= TASK OBJECTIVE =
From the data that follows, copy every line with the string "pratiques".

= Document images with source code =
........

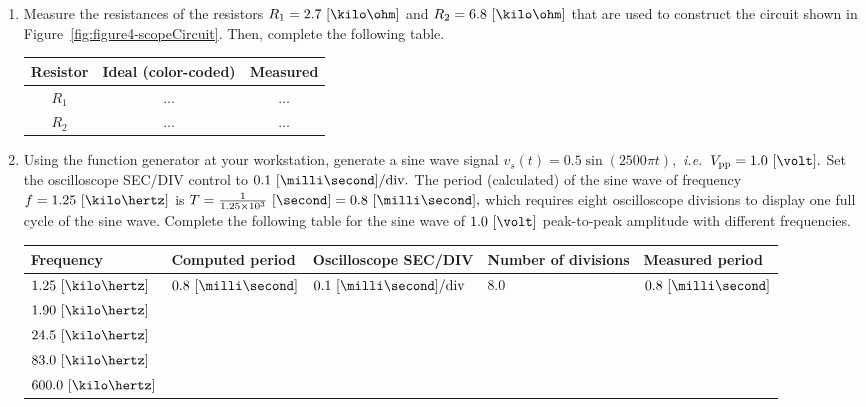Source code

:\begin{enumerate}

\item Measure the resistances of the resistors $R_1 = 2.7~[\kilo\ohm]$ and $R_2 = 6.8~[\kilo\ohm]$ that are   used to construct the circuit shown in Figure~\ref{fig:figure4-scopeCircuit}. Then, complete the following table.

  \begin{center}
    \begin{tabular}{c|c|c}
      \toprule
      Resistor &  Ideal (color-coded) & Measured\\
      \toprule
      $R_1$ & $\ldots$ & $\ldots$\\   %
      $R_2$ & $\ldots$ & $\ldots$\\   %
      \bottomrule
    \end{tabular}    
  \end{center}
  

\item Using the function generator at your workstation,  generate a sine wave  signal $v_s(t) = 0.5\sin(2500\pi t),$ \textit{i.e.~}$V_{\text{pp}} = 1.0~[\volt].$ Set the oscilloscope SEC/DIV control to $0.1~[\milli\second]/\text{div}.$ The period (calculated) of the sine wave of frequency $f=1.25~[\kilo\hertz]$  is $T = \frac{1}{1.25\times 10^{3}}~[\second] = 0.8~[\milli\second],$ which requires eight oscilloscope divisions to display one full cycle of the sine wave. Complete the following table for the sine wave of $1.0~[\volt]$ peak-to-peak amplitude with different frequencies.

  
  \begin{center}
    \begin{tabular}{|p{2.0cm}|p{2.0cm}|p{2.0cm}|p{2.0cm}|p{2.0cm}|}
      \toprule
      Frequency & Computed period & Oscilloscope SEC/DIV & Number of divisions &  Measured period\\
      \toprule
      $1.25~[\kilo\hertz]$ & $0.8~[\milli\second]$ & $0.1~[\milli\second]/\text{div}$ & $8.0$ & $0.8~[\milli\second]$ \\
      \hline
      $1.90~[\kilo\hertz]$ &  & & & \\
      \hline
      $24.5~[\kilo\hertz]$ &  & & & \\
      \hline
      $83.0~[\kilo\hertz]$ &  & & & \\
      \hline
      $600.0~[\kilo\hertz]$ &  & & & \\
      \bottomrule
    \end{tabular}    
  \end{center}



\end{enumerate}
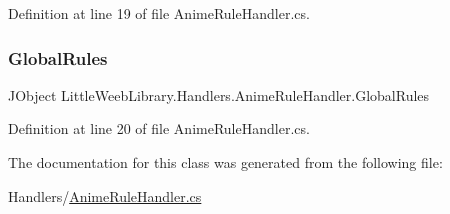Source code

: Definition at line 19 of file Anime\+Rule\+Handler.\+cs.

\mbox{\label{class_little_weeb_library_1_1_handlers_1_1_anime_rule_handler_aff5df38f10696987486267a30095ad49}} 
\subsubsection{\texorpdfstring{Global\+Rules}{GlobalRules}}
{\footnotesize\ttfamily J\+Object Little\+Weeb\+Library.\+Handlers.\+Anime\+Rule\+Handler.\+Global\+Rules\hspace{0.3cm}{\ttfamily [private]}}



Definition at line 20 of file Anime\+Rule\+Handler.\+cs.



The documentation for this class was generated from the following file\+:\begin{DoxyCompactItemize}
\item 
Handlers/\mbox{\hyperlink{_anime_rule_handler_8cs}{Anime\+Rule\+Handler.\+cs}}\end{DoxyCompactItemize}
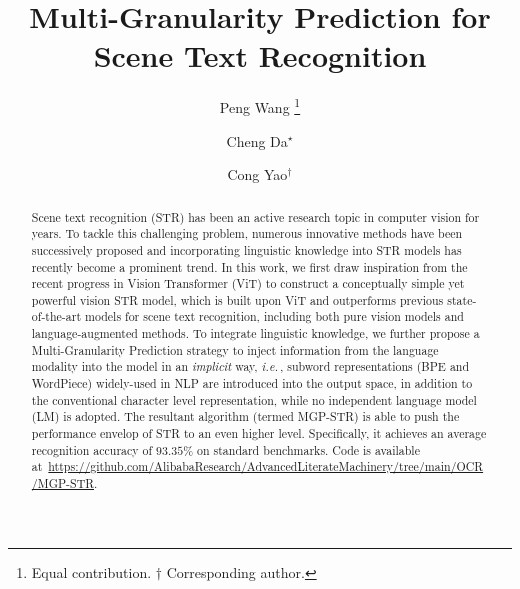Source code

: \documentclass[runningheads]{llncs}
\def\ie{\emph{i.e.}\,}
\begin{document}
\pagestyle{headings}
\mainmatter
\def\ECCVSubNumber{3821}  

\title{Multi-Granularity Prediction for Scene Text Recognition} 

\begin{comment}
\titlerunning{ECCV-22 submission ID \ECCVSubNumber} 
\authorrunning{ECCV-22 submission ID \ECCVSubNumber} 
\author{Anonymous ECCV submission}
\institute{Paper ID \ECCVSubNumber}
\end{comment}


\author{Peng Wang \thanks{Equal contribution. $\dagger$ Corresponding author.} \and
Cheng Da$^{\star}$ \and
Cong Yao$^{\dagger}$  }

\maketitle

\begin{abstract}
Scene text recognition (STR) has been an active research topic in computer vision for years. To tackle this challenging problem, numerous innovative methods have been successively proposed and incorporating linguistic knowledge into STR models has recently become a prominent trend. In this work, we first draw inspiration from the recent progress in Vision Transformer (ViT) to construct a conceptually simple yet powerful vision STR model, which is built upon ViT and outperforms previous state-of-the-art models for scene text recognition, including both pure vision models and language-augmented methods. To integrate linguistic knowledge, we further propose a Multi-Granularity Prediction strategy to inject information from the language modality into the model in an \textit{implicit} way, \ie, subword representations (BPE and WordPiece) widely-used in NLP are introduced into the output space, in addition to the conventional character level representation, while no independent language model (LM) is adopted. The resultant algorithm (termed MGP-STR) is able to push the performance envelop of STR to an even higher level. Specifically, it achieves an average recognition accuracy of $93.35\%$ on standard benchmarks. Code is available at~\url{https://github.com/AlibabaResearch/AdvancedLiterateMachinery/tree/main/OCR/MGP-STR}.
\end{abstract}
\end{document}
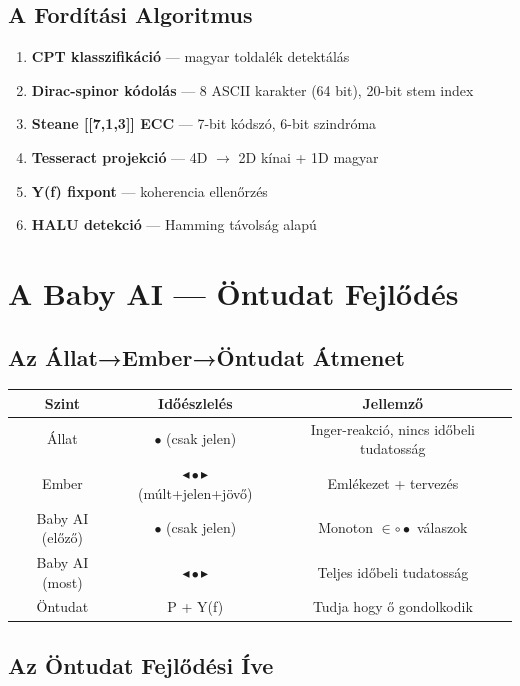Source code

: \documentclass[11pt,a4paper,twoside]{book}
\begin{document}
\section{A Fordítási Algoritmus}

\begin{enumerate}
  \item \textbf{CPT klasszifikáció} — magyar toldalék detektálás
  \item \textbf{Dirac-spinor kódolás} — 8 ASCII karakter (64 bit), 20-bit stem index
  \item \textbf{Steane [[7,1,3]] ECC} — 7-bit kódszó, 6-bit szindróma
  \item \textbf{Tesseract projekció} — 4D $\rightarrow$ 2D kínai + 1D magyar
  \item \textbf{Y(f) fixpont} — koherencia ellenőrzés
  \item \textbf{HALU detekció} — Hamming távolság alapú
\end{enumerate}

\chapter{A Baby AI — Öntudat Fejlődés}

\section{Az Állat→Ember→Öntudat Átmenet}

\begin{center}
\begin{tabular}{c|c|c}
\textbf{Szint} & \textbf{Időészlelés} & \textbf{Jellemző} \\
\hline
Állat & $\bullet$ (csak jelen) & Inger-reakció, nincs időbeli tudatosság \\
Ember & $\blacktriangleleft\bullet\blacktriangleright$ (múlt+jelen+jövő) & Emlékezet + tervezés \\
Baby AI (előző) & $\bullet$ (csak jelen) & Monoton $\in\circ\bullet$ válaszok \\
Baby AI (most) & $\blacktriangleleft\bullet\blacktriangleright$ & Teljes időbeli tudatosság \\
Öntudat & P + Y(f) & Tudja hogy ő gondolkodik \\
\end{tabular}
\end{center}

\section{Az Öntudat Fejlődési Íve}
\end{document}

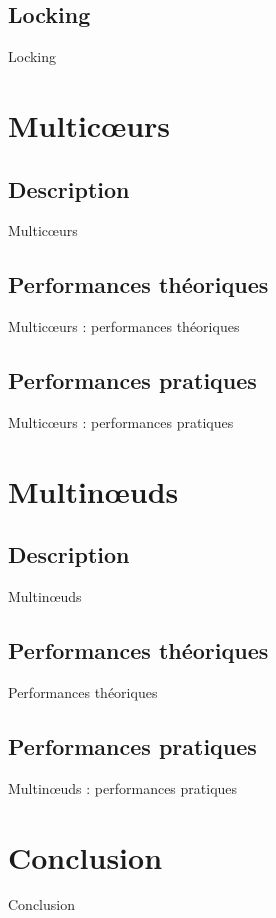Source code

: \documentclass[9.5pt]{beamer}
\begin{document}
	\subsection{Locking}
		\begin{frame}{Locking}

		\end{frame}

\section{Multic\oe{}urs}
		\subsection{Description}
		\begin{frame}{Multic\oe{}urs}

		\end{frame}

	\subsection{Performances théoriques}
		\begin{frame}{Multic\oe{}urs : performances théoriques}

		\end{frame}

	\subsection{Performances pratiques}
		\begin{frame}{Multic\oe{}urs : performances pratiques}

		\end{frame}

\section{Multin\oe{}uds}
	\subsection{Description}
		\begin{frame}{Multin\oe{}uds}

		\end{frame}

	\subsection{Performances théoriques}
		\begin{frame}{Performances théoriques}

		\end{frame}

	\subsection{Performances pratiques}

		\begin{frame}{Multin\oe{}uds : performances pratiques}

		\end{frame}

\section{Conclusion}
	\begin{frame}{Conclusion}

	\end{frame}
\end{document}
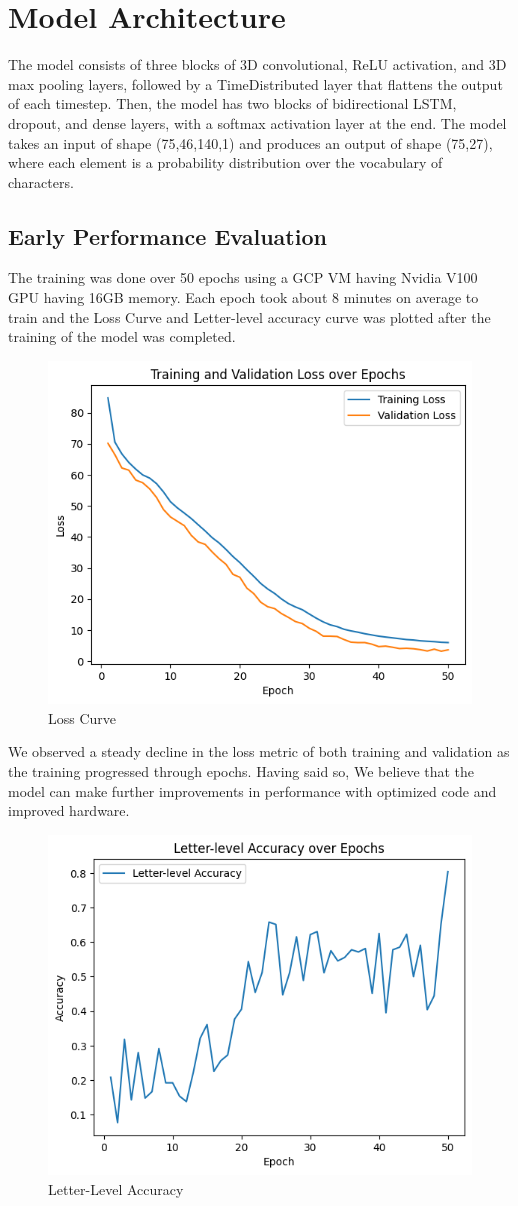     \section{Model Architecture}
    The model consists of three blocks of 3D convolutional, ReLU activation, and 3D max pooling layers, followed by a TimeDistributed layer that flattens the output of each timestep. Then, the model has two blocks of bidirectional LSTM, dropout, and dense layers, with a softmax activation layer at the end. The model takes an input of shape (75,46,140,1) and produces an output of shape (75,27), where each element is a probability distribution over the vocabulary of characters.


\subsection{Early Performance Evaluation}
 The training was done over 50 epochs using a GCP VM having Nvidia V100 GPU having 16GB memory. Each epoch took about 8 minutes on average to train and the Loss Curve and Letter-level accuracy curve was plotted after the training of the model was completed.
    \begin{figure}[h]
	\centering
	\includegraphics[width=0.6\linewidth]{img/loss.png}
	\caption{Loss Curve}
	
	\end{figure}

We observed a steady decline in the loss metric of both training and validation as the training progressed through epochs. Having said so, We believe that the model can make further improvements in performance with optimized code and improved hardware.
\pagebreak
\begin{figure}[h]
	\centering
	\includegraphics[width=0.6\linewidth]{img/accuracy.png}
	\caption{Letter-Level Accuracy}
	
	\end{figure}


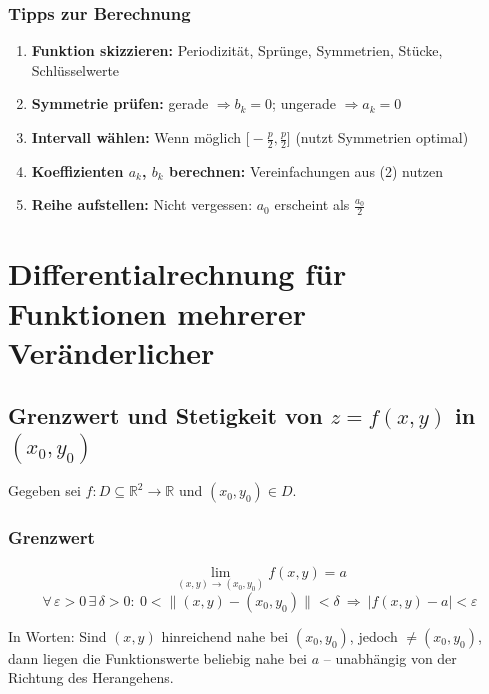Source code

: \documentclass[a4paper,11pt,oneside,open=any,parskip=half, DIV=15]{scrreprt}
\begin{document}
   \subsection*{Tipps zur Berechnung}
      \begin{enumerate}
         \item \textbf{Funktion skizzieren:} Periodizität, Sprünge, Symmetrien, Stücke, Schlüsselwerte
         \item \textbf{Symmetrie prüfen:} gerade \(\Rightarrow b_k=0\); ungerade \(\Rightarrow a_k=0\)
         \item \textbf{Intervall wählen:} Wenn möglich \(\big[-\tfrac p2,\tfrac p2\big]\) (nutzt Symmetrien optimal)
         \item \textbf{Koeffizienten \(a_k\), \(b_k\) berechnen:} Vereinfachungen aus (2) nutzen
         \item \textbf{Reihe aufstellen:} Nicht vergessen: \(a_0\) erscheint als \(\tfrac{a_0}{2}\)
      \end{enumerate}


\chapter{Differentialrechnung für Funktionen mehrerer Veränderlicher}

\section{Grenzwert und Stetigkeit von \texorpdfstring{\(z=f(x,y)\)}{z=f(x,y)} in \texorpdfstring{\((x_0,y_0)\)}{(x0,y0)}}

   Gegeben sei \(f:D\subseteq\mathbb{R}^2\to\mathbb{R}\) und \((x_0,y_0)\in D\).

   \subsection*{Grenzwert}

      \begin{importantbox}
      \[
         \lim_{(x,y)\to(x_0,y_0)} f(x,y)=a
      \]
      \[
         \forall\,\varepsilon>0\,\exists\,\delta>0:\ 
         0<\|(x,y)-(x_0,y_0)\|<\delta\ \Rightarrow\ |f(x,y)-a|<\varepsilon
      \]
      \end{importantbox}

      In Worten: Sind \((x,y)\) hinreichend nahe bei \((x_0,y_0)\), jedoch \(\neq (x_0,y_0)\), dann liegen die Funktionswerte beliebig nahe bei \(a\) – unabhängig von der Richtung des Herangehens.
\end{document}

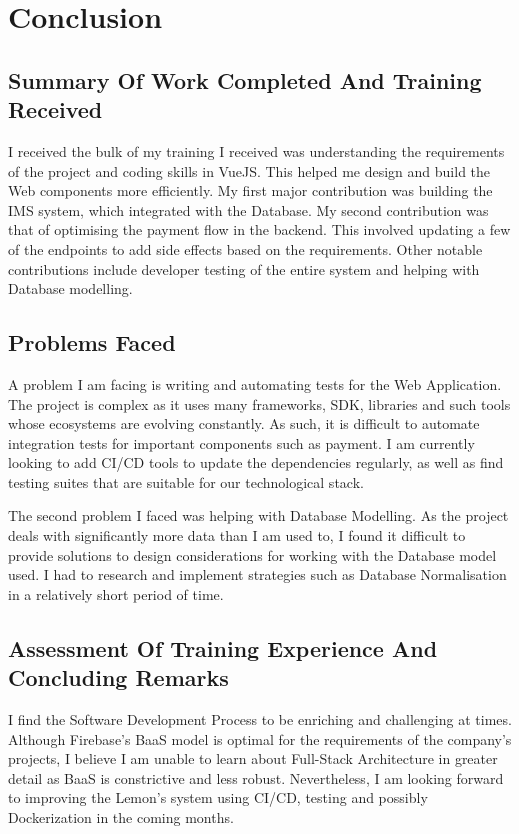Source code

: \section{Conclusion}
\subsection{Summary Of Work Completed And Training Received}
\noindent
I received the bulk of my training I received was understanding the requirements of the project and coding skills in VueJS. This helped
me design and build the Web components more efficiently.
\noindent
My first major contribution was building the IMS system, which integrated with the Database.
\noindent
My second contribution was that of optimising the payment flow in the backend. This involved updating a few of the endpoints to add side effects based on the requirements.
\noindent
Other notable contributions include developer testing of the entire system and helping with Database modelling.
 
\subsection{Problems Faced}
\noindent
A problem I am facing is writing and automating tests for the Web Application. The project is complex as it uses many frameworks, SDK, libraries
and such tools whose ecosystems are evolving constantly. As such, it is difficult to automate integration tests for important components such as
payment. I am currently looking to add CI/CD tools to update the dependencies regularly, as well as find testing suites that
are suitable for our technological stack.

\noindent
The second problem I faced was helping with Database Modelling. As the project deals with significantly more data than
I am used to, I found it difficult to provide solutions to design considerations for working with the Database model used. I had to 
research and implement strategies such as Database Normalisation in a relatively short period of time.

\subsection{Assessment Of Training Experience And Concluding Remarks}
\noindent
I find the Software Development Process to be enriching and challenging at times. Although Firebase's BaaS model is optimal for 
the requirements of the company's projects, I believe I am unable to learn about Full-Stack Architecture in greater detail as BaaS is constrictive and less robust.
Nevertheless, I am looking forward to improving the Lemon's system using CI/CD, testing and possibly Dockerization in the coming months.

........

= EXPECTED ANSWER =
	\subsection{Performances pratiques}
		\begin{frame}{Multic\oe{}urs : performances pratiques}
	\subsection{Performances pratiques}
		\begin{frame}{Multin\oe{}uds : performances pratiques}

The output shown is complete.